How to use full text search with arango REST API as I'm always getting empty result?

Data in Arango:
{
"employees": [
{
"lastName": "Ansari",
"firstName": "Haseb"
},
{
"lastName": "Ansari",
"firstName": "Affan"
},
{
"lastName": "Keshav",
"firstName": "Anil"
}
],
"_id": "test/124518952473",
"_rev": "124518952473",
"_key": "124518952473"
}
Indexing:
POST http://localhost:8529/_db/db_test/_api/index?collection=test
Body:
{
"type" : "fulltext",
"fields" : [
"lastName"
]
}
Searching:
PUT http://localhost:8529/_db/db_test/_api/simple/fulltext
Body:
{
"collection" : "test",
"attribute" : "lastName",
"query" : "Ansari"
}
I want in my application to use REST API for full text search. Please help me where I am going wrong here. And this is one document in arango store just for example. Otherwise, i'll be having more documents hence full-text search.
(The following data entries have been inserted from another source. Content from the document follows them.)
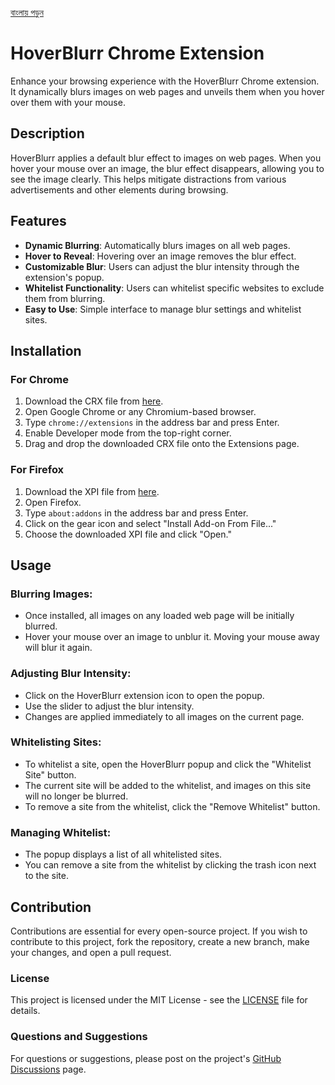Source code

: [বাংলায় পড়ুন](README.bn.md)

# HoverBlurr Chrome Extension

Enhance your browsing experience with the HoverBlurr Chrome extension. It dynamically blurs images on web pages and unveils them when you hover over them with your mouse.

## Description

HoverBlurr applies a default blur effect to images on web pages. When you hover your mouse over an image, the blur effect disappears, allowing you to see the image clearly. This helps mitigate distractions from various advertisements and other elements during browsing.

## Features

- **Dynamic Blurring**: Automatically blurs images on all web pages.
- **Hover to Reveal**: Hovering over an image removes the blur effect.
- **Customizable Blur**: Users can adjust the blur intensity through the extension's popup.
- **Whitelist Functionality**: Users can whitelist specific websites to exclude them from blurring.
- **Easy to Use**: Simple interface to manage blur settings and whitelist sites.


## Installation

### For Chrome

1. Download the CRX file from [here](https://github.com/kamrulhasanio/HoverBlurr-Extension/releases/latest).
2. Open Google Chrome or any Chromium-based browser.
3. Type `chrome://extensions` in the address bar and press Enter.
4. Enable Developer mode from the top-right corner.
5. Drag and drop the downloaded CRX file onto the Extensions page.

### For Firefox

1. Download the XPI file from [here](https://github.com/kamrulhasanio/HoverBlurr-Extension/releases/latest).
2. Open Firefox.
3. Type `about:addons` in the address bar and press Enter.
4. Click on the gear icon and select "Install Add-on From File..."
5. Choose the downloaded XPI file and click "Open."


## Usage

### Blurring Images:

- Once installed, all images on any loaded web page will be initially blurred.
- Hover your mouse over an image to unblur it. Moving your mouse away will blur it again.

### Adjusting Blur Intensity:

- Click on the HoverBlurr extension icon to open the popup.
- Use the slider to adjust the blur intensity.
- Changes are applied immediately to all images on the current page.

### Whitelisting Sites:

- To whitelist a site, open the HoverBlurr popup and click the "Whitelist Site" button.
- The current site will be added to the whitelist, and images on this site will no longer be blurred.
- To remove a site from the whitelist, click the "Remove Whitelist" button.

### Managing Whitelist:

- The popup displays a list of all whitelisted sites.
- You can remove a site from the whitelist by clicking the trash icon next to the site.

## Contribution

Contributions are essential for every open-source project. If you wish to contribute to this project, fork the repository, create a new branch, make your changes, and open a pull request.

### License

This project is licensed under the MIT License - see the [LICENSE](LICENSE) file for details.

### Questions and Suggestions

For questions or suggestions, please post on the project's [GitHub Discussions](https://github.com/kamrulhasanio/HoverBlurr-Extension/discussions) page.
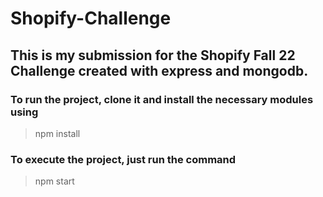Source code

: # Shopify-Challenge
## This is my submission for the Shopify Fall 22 Challenge created with express and mongodb.

### To run the project, clone it and install the necessary modules using
> npm install
### To execute the project, just run the command
> npm start
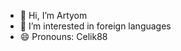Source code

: - 👋 Hi, I’m Artyom 
- 👀 I’m interested in foreign languages
- 😄 Pronouns: Celik88

<!---
Chilek888/Chilek888 is a ✨ special ✨ repository because its `README.md` (this file) appears on your GitHub profile.
You can click the Preview link to take a look at your changes.
--->
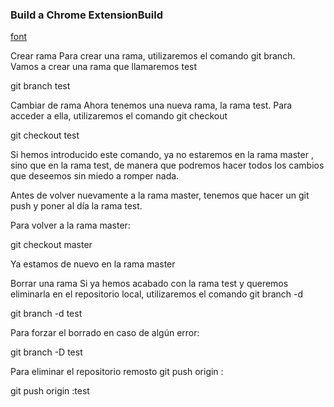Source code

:### Build a Chrome ExtensionBuild

[font](https://www.youtube.com/watch?v=B8Ihv3xsWYs)


Crear rama
Para crear una rama, utilizaremos el comando git branch. Vamos a crear una rama que llamaremos test

git branch test

Cambiar de rama
Ahora tenemos una nueva rama, la rama test. Para acceder a ella, utilizaremos el comando git checkout

git checkout test

Si hemos introducido este comando, ya no estaremos en la rama master , sino que en la rama test, de manera que podremos hacer todos los cambios que deseemos sin miedo a romper nada.

Antes de volver nuevamente a la rama master, tenemos que hacer un git push y poner al día la rama test.

Para volver a la rama master:

git checkout master

Ya estamos de nuevo en la rama master

Borrar una rama
Si ya hemos acabado con la rama test y queremos eliminarla en el repositorio local, utilizaremos el comando git branch -d

git branch -d test

Para forzar el borrado en caso de algún error:

git branch -D test

Para eliminar el repositorio remosto git push origin :

git push origin :test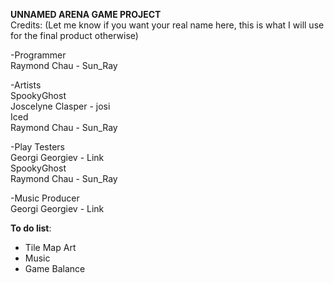 **UNNAMED ARENA GAME PROJECT**  
Credits: (Let me know if you want your real name here, this is what I will use for the final product otherwise)

-Programmer  
  Raymond Chau - Sun_Ray

-Artists  
  SpookyGhost  
  Joscelyne Clasper - josi  
  Iced  
  Raymond Chau - Sun_Ray  

-Play Testers  
  Georgi Georgiev - Link  
  SpookyGhost  
  Raymond Chau  - Sun_Ray  

-Music Producer  
  Georgi Georgiev - Link  
  
**To do list**: 
- Tile Map Art
- Music
- Game Balance
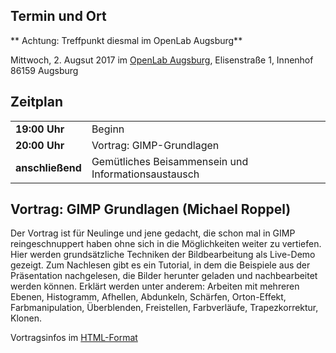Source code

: ## Termin und Ort
** Achtung: Treffpunkt diesmal im OpenLab Augsburg**

Mittwoch, 2. Augsut 2017 im [OpenLab Augsburg](https://openlab-augsburg.de/kontakt/), Elisenstraße 1, Innenhof
86159 Augsburg

## Zeitplan
|||
|-|-|
|__19:00 Uhr__|Beginn|
|__20:00 Uhr__|Vortrag: GIMP-Grundlagen|
|__anschließend__|Gemütliches Beisammensein und Informationsaustausch|

## Vortrag: GIMP Grundlagen (Michael Roppel)

Der Vortrag ist für Neulinge und jene gedacht, die schon mal in GIMP reingeschnuppert 
haben ohne sich in die Möglichkeiten weiter zu vertiefen. Hier werden grundsätzliche 
Techniken der Bildbearbeitung als Live-Demo gezeigt. Zum Nachlesen gibt es ein Tutorial, 
in dem die Beispiele aus der Präsentation nachgelesen, die Bilder herunter geladen und 
nachbearbeitet werden können. Erklärt werden unter anderem: Arbeiten mit mehreren Ebenen, 
Histogramm, Afhellen, Abdunkeln, Schärfen, Orton-Effekt, Farbmanipulation, Überblenden,
 Freistellen, Farbverläufe, Trapezkorrektur, Klonen.
 
 Vortragsinfos im [HTML-Format](/static/GIMP_2017/)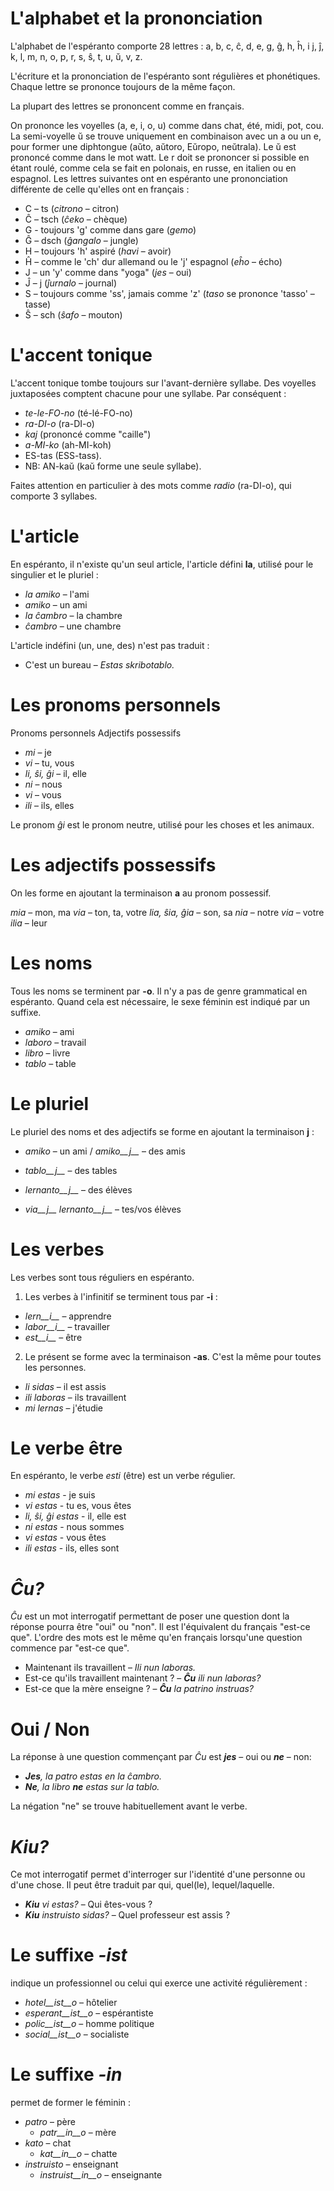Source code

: # L'alphabet et la prononciation

L'alphabet de l'espéranto comporte 28 lettres : a, b, c, ĉ, d, e, g, ĝ, h, ĥ, i j, ĵ, k, l, m, n, o, p, r, s, ŝ, t, u, ŭ, v, z.

L'écriture et la prononciation de l'espéranto sont régulières et phonétiques. Chaque lettre se prononce toujours de la même façon.

La plupart des lettres se prononcent comme en français.

On prononce les voyelles (a, e, i, o, u) comme dans chat, été, midi, pot, cou. La semi-voyelle ŭ se trouve uniquement en combinaison avec un a ou un e, pour former une diphtongue (aŭto, aŭtoro, Eŭropo, neŭtrala). Le ŭ est prononcé comme dans le mot watt. Le r doit se prononcer si possible en étant roulé, comme cela se fait en polonais, en russe, en italien ou en espagnol. Les lettres suivantes ont en espéranto une prononciation différente de celle qu'elles ont en français : 

- C – ts (*citrono* – citron)
- Ĉ – tsch (*ĉeko* – chèque)
- G - toujours 'g' comme dans gare (*gemo*)
- Ĝ – dsch (*ĝangalo* – jungle)
- H – toujours 'h' aspiré (*havi* – avoir)
- Ĥ – comme le 'ch' dur allemand ou le 'j' espagnol (*eĥo* – écho)
- J – un 'y' comme dans "yoga" (*jes* – oui)
- Ĵ – j (*ĵurnalo* – journal)
- S – toujours comme 'ss', jamais comme 'z' (*taso* se prononce 'tasso' – tasse)
- Ŝ – sch (*ŝafo* – mouton)


# L'accent tonique

L'accent tonique tombe toujours sur l'avant-dernière syllabe. Des voyelles juxtaposées comptent chacune pour une syllabe. Par conséquent : 
  
- *te-le-FO-no* (té-lé-FO-no)
- *ra-DI-o* (ra-DI-o)
- *kaj* (prononcé comme "caille")
- *a-MI-ko* (ah-MI-koh)
- ES-tas (ESS-tass).
- NB: AN-kaŭ (kaŭ forme une seule syllabe).

Faites attention en particulier à des mots comme *radio* (ra-DI-o), qui comporte 3 syllabes.

# L'article

En espéranto, il n'existe qu'un seul article, l'article défini __la__, utilisé pour le singulier et le pluriel :

- *la amiko*  – l'ami
- *amiko* – un ami
- *la ĉambro*  – la chambre
- *ĉambro*  – une chambre

L'article indéfini (un, une, des) n'est pas traduit : 

- C'est un bureau – *Estas skribotablo.*

# Les pronoms personnels

Pronoms personnels	 Adjectifs possessifs

- *mi*         – je         
- *vi*         – tu, vous   
- *li, ŝi, ĝi* – il, elle    
- *ni*         – nous        
- *vi*         – vous        
- *ili*        – ils, elles  

Le pronom *ĝi* est le pronom neutre, utilisé pour les choses et les animaux.

# Les adjectifs possessifs

On les forme en ajoutant la terminaison __a__ au pronom possessif.

*mia*     – mon, ma
*via*     – ton, ta, votre
*lia, ŝia, ĝia* – son, sa
*nia*     – notre
*via*     – votre
*ilia*    – leur

# Les noms

Tous les noms se terminent par __-o__. Il n'y a pas de genre grammatical en espéranto. Quand cela est nécessaire, le sexe féminin est indiqué par un suffixe.

  - *amiko* – ami
  - *laboro* – travail
  - *libro* – livre
  - *tablo* – table
  
# Le pluriel

Le pluriel des noms et des adjectifs se forme en ajoutant la terminaison __j__ :
  
- *amiko* – un ami /  *amiko__j__* – des amis

- *tablo__j__* – des tables
- *lernanto__j__* – des élèves
- *via__j__ lernanto__j__* – tes/vos élèves

# Les verbes

Les verbes sont tous réguliers en espéranto.

1. Les verbes à l'infinitif se terminent tous par __-i__ :

- *lern__i__* – apprendre
- *labor__i__* – travailler
- *est__i__* – être
   
2. Le présent se forme avec la terminaison __-as__. C'est la même pour toutes les personnes.

- *li sidas* – il est assis
- *ili laboras* – ils travaillent
- *mi lernas* – j'étudie
 
# Le verbe être

En espéranto, le verbe *esti* (être) est un verbe régulier.

- *mi estas*  - je suis
- *vi estas* - tu es, vous êtes
- *li, ŝi, ĝi estas* - il, elle est
- *ni estas* - nous sommes
- *vi estas* - vous êtes
- *ili estas* - ils, elles sont

  
# *Ĉu?*

*Ĉu* est un mot interrogatif permettant de poser une question dont la réponse pourra être "oui" ou "non". Il est l'équivalent du français "est-ce que". L'ordre des mots est le même qu'en français lorsqu'une question commence par "est-ce que".

- Maintenant ils travaillent – *Ili nun laboras.*
- Est-ce qu'ils travaillent maintenant ? – *__Ĉu__ ili nun laboras?*
- Est-ce que la mère enseigne ? – *__Ĉu__ la patrino instruas?*

# Oui / Non

La réponse à une question commençant par *Ĉu* est *__jes__* – oui ou *__ne__* – non:

- *__Jes__, la patro estas en la ĉambro.*
- *__Ne__, la libro __ne__ estas sur la tablo.*

La négation "ne" se trouve habituellement avant le verbe.


# *Kiu?*

Ce mot interrogatif permet d'interroger sur l'identité d'une personne ou d'une chose. Il peut être traduit par qui, quel(le), lequel/laquelle.

- *__Kiu__ vi estas?* – Qui êtes-vous ?
- *__Kiu__ instruisto sidas?* – Quel professeur est assis ?

# Le suffixe *-ist*

indique un professionnel ou celui qui exerce une activité régulièrement :

- *hotel__ist__o* – hôtelier
- *esperant__ist__o* – espérantiste
- *polic__ist__o* – homme politique
- *social__ist__o* – socialiste

# Le suffixe *-in*

permet de former le féminin :

- *patro* – père
    - *patr__in__o* – mère
- *kato* – chat
    - *kat__in__o* – chatte
- *instruisto* – enseignant
    - *instruist__in__o* – enseignante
Short: Your index is not on a field in your document.
Long:
You're saving one document, it has a list employees, but no document lastname - thats inside of employees but this won't match the path.
You can however make it work if you put the fulltext index on employees, then all attributes of the object employees will be indexed. You then however will match on first and last name.
If you want to do this separate, you need to directly match a token like that:
employees[0].lastName